Excerpted records ▸
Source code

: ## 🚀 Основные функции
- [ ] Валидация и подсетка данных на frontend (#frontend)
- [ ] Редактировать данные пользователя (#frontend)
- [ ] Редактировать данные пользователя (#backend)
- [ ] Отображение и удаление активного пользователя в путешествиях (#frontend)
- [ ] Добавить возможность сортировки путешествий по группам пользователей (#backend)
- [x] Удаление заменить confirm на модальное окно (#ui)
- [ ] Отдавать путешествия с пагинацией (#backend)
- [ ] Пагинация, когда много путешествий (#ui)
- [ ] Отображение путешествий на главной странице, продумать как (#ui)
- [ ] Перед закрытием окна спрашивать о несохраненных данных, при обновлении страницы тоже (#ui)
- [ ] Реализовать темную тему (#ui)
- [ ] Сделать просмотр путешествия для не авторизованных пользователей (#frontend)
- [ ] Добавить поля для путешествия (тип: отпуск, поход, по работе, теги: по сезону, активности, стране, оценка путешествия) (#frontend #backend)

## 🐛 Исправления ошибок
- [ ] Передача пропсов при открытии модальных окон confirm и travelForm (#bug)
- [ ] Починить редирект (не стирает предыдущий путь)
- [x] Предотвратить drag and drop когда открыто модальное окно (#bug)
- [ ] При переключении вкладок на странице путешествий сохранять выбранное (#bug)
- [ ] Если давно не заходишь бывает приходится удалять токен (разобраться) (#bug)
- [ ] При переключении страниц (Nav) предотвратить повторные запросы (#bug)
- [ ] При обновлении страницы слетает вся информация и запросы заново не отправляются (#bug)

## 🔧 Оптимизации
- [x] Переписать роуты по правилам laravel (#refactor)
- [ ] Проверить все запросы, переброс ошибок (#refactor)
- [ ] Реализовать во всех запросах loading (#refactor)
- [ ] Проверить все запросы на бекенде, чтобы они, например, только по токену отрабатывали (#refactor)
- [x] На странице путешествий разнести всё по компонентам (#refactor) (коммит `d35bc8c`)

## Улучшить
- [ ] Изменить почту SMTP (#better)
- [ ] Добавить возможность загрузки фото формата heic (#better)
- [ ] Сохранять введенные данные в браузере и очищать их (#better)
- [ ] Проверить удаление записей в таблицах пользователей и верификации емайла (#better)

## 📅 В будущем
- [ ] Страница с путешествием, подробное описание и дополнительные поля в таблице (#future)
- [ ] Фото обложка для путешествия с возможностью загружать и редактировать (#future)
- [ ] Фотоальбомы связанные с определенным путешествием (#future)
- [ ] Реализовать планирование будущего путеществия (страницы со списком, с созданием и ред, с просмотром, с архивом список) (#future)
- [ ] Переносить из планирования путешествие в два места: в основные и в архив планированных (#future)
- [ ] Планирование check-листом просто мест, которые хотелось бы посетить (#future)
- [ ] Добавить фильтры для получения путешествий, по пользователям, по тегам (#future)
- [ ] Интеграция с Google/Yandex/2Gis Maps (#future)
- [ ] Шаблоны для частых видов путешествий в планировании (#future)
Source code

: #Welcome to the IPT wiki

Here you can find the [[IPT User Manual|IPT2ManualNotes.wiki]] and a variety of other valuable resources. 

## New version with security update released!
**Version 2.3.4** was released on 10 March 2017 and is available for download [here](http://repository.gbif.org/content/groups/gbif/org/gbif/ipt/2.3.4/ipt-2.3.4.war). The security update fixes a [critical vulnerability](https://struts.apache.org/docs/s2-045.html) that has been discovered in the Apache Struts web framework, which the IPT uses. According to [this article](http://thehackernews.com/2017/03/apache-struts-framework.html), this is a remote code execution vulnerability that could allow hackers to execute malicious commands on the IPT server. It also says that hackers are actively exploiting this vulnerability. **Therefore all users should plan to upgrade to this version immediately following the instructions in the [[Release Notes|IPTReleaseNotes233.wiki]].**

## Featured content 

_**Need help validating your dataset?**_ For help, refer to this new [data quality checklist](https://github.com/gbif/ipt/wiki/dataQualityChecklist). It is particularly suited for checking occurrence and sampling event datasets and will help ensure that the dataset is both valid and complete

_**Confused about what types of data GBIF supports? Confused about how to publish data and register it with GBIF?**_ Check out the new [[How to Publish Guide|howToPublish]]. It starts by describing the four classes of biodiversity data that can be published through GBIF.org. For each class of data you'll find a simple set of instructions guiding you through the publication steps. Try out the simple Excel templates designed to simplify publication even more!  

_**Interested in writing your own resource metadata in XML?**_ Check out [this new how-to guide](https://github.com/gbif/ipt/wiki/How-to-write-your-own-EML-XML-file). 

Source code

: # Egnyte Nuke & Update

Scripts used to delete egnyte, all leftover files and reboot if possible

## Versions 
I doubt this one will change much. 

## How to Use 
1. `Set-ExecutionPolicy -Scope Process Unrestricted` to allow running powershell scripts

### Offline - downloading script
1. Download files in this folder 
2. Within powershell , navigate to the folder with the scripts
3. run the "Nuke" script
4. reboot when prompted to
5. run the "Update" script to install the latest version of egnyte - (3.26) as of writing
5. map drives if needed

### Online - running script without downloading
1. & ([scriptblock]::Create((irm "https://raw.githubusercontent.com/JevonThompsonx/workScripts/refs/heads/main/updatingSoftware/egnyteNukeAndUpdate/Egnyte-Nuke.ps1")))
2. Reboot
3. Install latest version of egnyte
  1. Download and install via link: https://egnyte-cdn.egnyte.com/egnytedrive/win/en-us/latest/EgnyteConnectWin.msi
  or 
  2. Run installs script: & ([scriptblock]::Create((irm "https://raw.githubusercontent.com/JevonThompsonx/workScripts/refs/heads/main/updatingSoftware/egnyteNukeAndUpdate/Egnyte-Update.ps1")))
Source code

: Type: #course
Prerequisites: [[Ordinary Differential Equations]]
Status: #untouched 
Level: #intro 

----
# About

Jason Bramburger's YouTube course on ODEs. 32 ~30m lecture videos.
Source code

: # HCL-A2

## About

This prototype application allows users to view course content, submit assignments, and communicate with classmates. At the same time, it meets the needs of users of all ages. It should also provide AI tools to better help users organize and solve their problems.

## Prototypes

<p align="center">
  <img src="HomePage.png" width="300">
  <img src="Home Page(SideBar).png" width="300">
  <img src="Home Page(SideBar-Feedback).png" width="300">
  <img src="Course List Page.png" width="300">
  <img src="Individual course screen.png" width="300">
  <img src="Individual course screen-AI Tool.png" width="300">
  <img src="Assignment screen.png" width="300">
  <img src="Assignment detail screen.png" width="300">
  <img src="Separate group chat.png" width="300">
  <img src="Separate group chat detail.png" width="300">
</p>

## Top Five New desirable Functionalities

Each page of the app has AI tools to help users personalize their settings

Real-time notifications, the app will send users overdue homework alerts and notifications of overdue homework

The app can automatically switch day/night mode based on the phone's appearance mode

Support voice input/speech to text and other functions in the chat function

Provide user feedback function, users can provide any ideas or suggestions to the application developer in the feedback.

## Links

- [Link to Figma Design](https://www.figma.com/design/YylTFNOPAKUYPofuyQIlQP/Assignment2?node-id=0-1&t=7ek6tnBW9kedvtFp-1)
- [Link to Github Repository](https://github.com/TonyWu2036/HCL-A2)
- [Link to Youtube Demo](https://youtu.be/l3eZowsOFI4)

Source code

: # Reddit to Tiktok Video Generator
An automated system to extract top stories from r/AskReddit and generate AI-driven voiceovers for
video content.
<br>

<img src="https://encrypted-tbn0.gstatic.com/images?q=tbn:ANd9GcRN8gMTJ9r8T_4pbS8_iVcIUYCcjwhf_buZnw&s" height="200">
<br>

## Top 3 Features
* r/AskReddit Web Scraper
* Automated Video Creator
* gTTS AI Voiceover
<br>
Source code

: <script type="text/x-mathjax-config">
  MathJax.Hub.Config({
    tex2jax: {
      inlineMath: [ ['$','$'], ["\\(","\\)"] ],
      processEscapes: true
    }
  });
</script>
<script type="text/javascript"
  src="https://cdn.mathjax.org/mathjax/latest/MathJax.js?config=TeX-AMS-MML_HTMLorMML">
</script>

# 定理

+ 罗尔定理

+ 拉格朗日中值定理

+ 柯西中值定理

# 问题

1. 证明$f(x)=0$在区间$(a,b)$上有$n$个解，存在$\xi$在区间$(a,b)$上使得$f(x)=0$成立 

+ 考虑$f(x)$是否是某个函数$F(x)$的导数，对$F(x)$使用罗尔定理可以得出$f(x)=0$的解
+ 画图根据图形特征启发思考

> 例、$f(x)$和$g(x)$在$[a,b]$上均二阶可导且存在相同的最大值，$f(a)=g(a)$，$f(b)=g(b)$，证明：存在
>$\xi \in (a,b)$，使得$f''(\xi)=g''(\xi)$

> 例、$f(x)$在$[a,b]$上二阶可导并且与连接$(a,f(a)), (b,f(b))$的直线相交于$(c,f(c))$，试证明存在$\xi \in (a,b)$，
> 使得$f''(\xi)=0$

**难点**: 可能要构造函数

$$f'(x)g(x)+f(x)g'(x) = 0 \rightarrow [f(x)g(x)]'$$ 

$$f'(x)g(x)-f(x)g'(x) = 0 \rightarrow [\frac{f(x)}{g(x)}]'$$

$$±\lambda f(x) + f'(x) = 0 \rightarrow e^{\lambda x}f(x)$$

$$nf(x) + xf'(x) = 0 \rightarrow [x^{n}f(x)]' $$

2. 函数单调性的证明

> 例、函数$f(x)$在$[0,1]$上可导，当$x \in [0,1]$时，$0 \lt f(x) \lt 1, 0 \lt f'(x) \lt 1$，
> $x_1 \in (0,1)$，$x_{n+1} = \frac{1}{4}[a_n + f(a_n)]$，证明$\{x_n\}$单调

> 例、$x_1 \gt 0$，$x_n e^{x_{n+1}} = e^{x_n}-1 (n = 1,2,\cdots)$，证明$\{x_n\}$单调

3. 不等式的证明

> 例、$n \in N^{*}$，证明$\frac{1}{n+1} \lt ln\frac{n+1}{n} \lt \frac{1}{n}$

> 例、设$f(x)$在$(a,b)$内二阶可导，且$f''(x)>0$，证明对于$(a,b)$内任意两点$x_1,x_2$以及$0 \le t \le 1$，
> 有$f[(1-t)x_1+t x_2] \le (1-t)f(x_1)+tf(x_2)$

Description of the task ▸ The answer must consist of each line in the entries above that includes "Добавить".

Solution for this exercise ▸
- [ ] Добавить возможность сортировки путешествий по группам пользователей (#backend)
- [ ] Добавить поля для путешествия (тип: отпуск, поход, по работе, теги: по сезону, активности, стране, оценка путешествия) (#frontend #backend)
- [ ] Добавить возможность загрузки фото формата heic (#better)
- [ ] Добавить фильтры для получения путешествий, по пользователям, по тегам (#future)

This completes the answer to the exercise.